### [Task goal]
Lines holding the string "begin": copy each one from the listing below.

### [Entries shown]
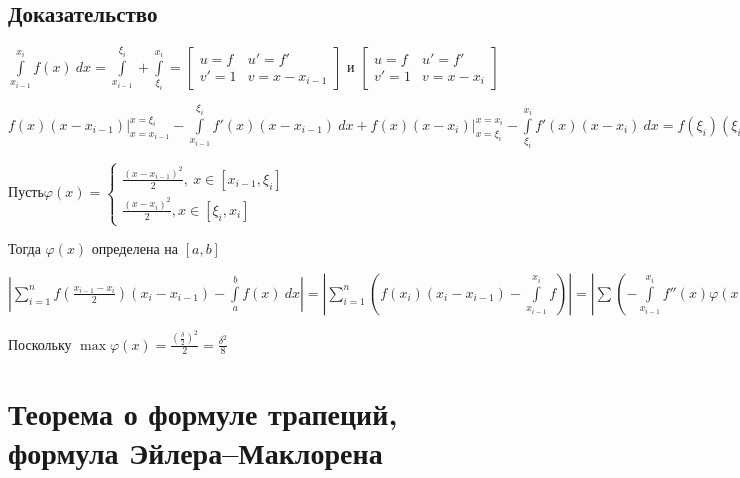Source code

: \documentclass{article}
\begin{document}
		\subsection{Доказательство}

			$\int\limits^{x_i}_{x_{i - 1}} f(x) \ dx = \int\limits^{\xi_i}_{x_{i - 1}} + \int\limits^{x_i}_{\xi_i} = \begin{bmatrix} u = f & u' = f' \\ v' = 1 & v = x - x_{i - 1} \end{bmatrix}$ и $\begin{bmatrix} u = f & u' = f' \\ v' = 1 & v = x - x_i \end{bmatrix}$ 
				
			$f(x)(x - x_{i - 1}) \bigg|^{x = \xi_i}_{x = x_{i - 1}} - \int\limits^{\xi_i}_{x_{i - 1}} f'(x)(x - x_{i - 1}) \ dx + f(x)(x - x_i) \bigg|^{x = x_i}_{x = \xi_i} - \int\limits^{x_i}_{\xi_i} f'(x)(x - x_i) \ dx = f(\xi_i)(\xi_i - x_{i - 1}) + f(\xi_i)(x_i - \xi_i) - \left( f'(x) \frac{(x - x_{c - 1})^2}{2} \bigg|^{x = \xi_i}_{x = x_{i - 1}} - \int\limits^{\xi_i}_{x_{i -1 }} f''(x) \frac{(x - x_{i - 1})^2}{2} \ dx + f'(x) \frac{(x - x_i)^2}{2} \bigg|^{x_i}_{\xi_i} - \int\limits^{x_i}_{\xi_i} f''(x) \frac{(x - x_i)^2}{2} \right) = f(\xi_i)(x_i - x_{i - 1}) + \int\limits^{x_i}_{x_{i - 1}} f''(x) \ \varphi(x) \ dx$

			$Пусть \varphi(x) = \begin{cases} \frac{(x - x_{i - 1})^2}{2}, \ x \in [x_{i - 1}, \xi_i] \\ \frac{(x - x_i)^2}{2}, x \in [\xi_i, x_i] \end{cases}$
			
			Тогда $\varphi(x)$ определена на $[a, b]$

			$\left| \sum\limits^n_{i = 1} f \left( \frac{x_{i - 1} - x_i}{2} \right) (x_i - x_{i - 1}) - \int\limits^b_a f(x) \ dx \right| = \left| \sum\limits^n_{i = 1} \left( f(x_i)(x_i - x_{i - 1}) - \int\limits^{x_i}_{x_{i - 1}} f \right) \right| = \left| \sum \left( - \int\limits^{x_i}_{x_{i - 1}} f''(x) \varphi(x) \ dx \right) \right| = \left| \int\limits^b_a f''(x) \varphi(x) \ dx \right| \leq \int\limits^b_a | f''(x) | \varphi(x) \ dx \leq \frac{\delta^2}{8} \int\limits^b_a | f'' |$

			Поскольку $\max \varphi(x) = \frac{(\frac{\delta}{2})^2}{2} = \frac{\delta^2}{8}$

	\newpage

	\section{Теорема о формуле трапеций, формула Эйлера--Маклорена}
\end{document}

### [Response to the task]
\begin{document}
			$\int\limits^{x_i}_{x_{i - 1}} f(x) \ dx = \int\limits^{\xi_i}_{x_{i - 1}} + \int\limits^{x_i}_{\xi_i} = \begin{bmatrix} u = f & u' = f' \\ v' = 1 & v = x - x_{i - 1} \end{bmatrix}$ и $\begin{bmatrix} u = f & u' = f' \\ v' = 1 & v = x - x_i \end{bmatrix}$ 
			$Пусть \varphi(x) = \begin{cases} \frac{(x - x_{i - 1})^2}{2}, \ x \in [x_{i - 1}, \xi_i] \\ \frac{(x - x_i)^2}{2}, x \in [\xi_i, x_i] \end{cases}$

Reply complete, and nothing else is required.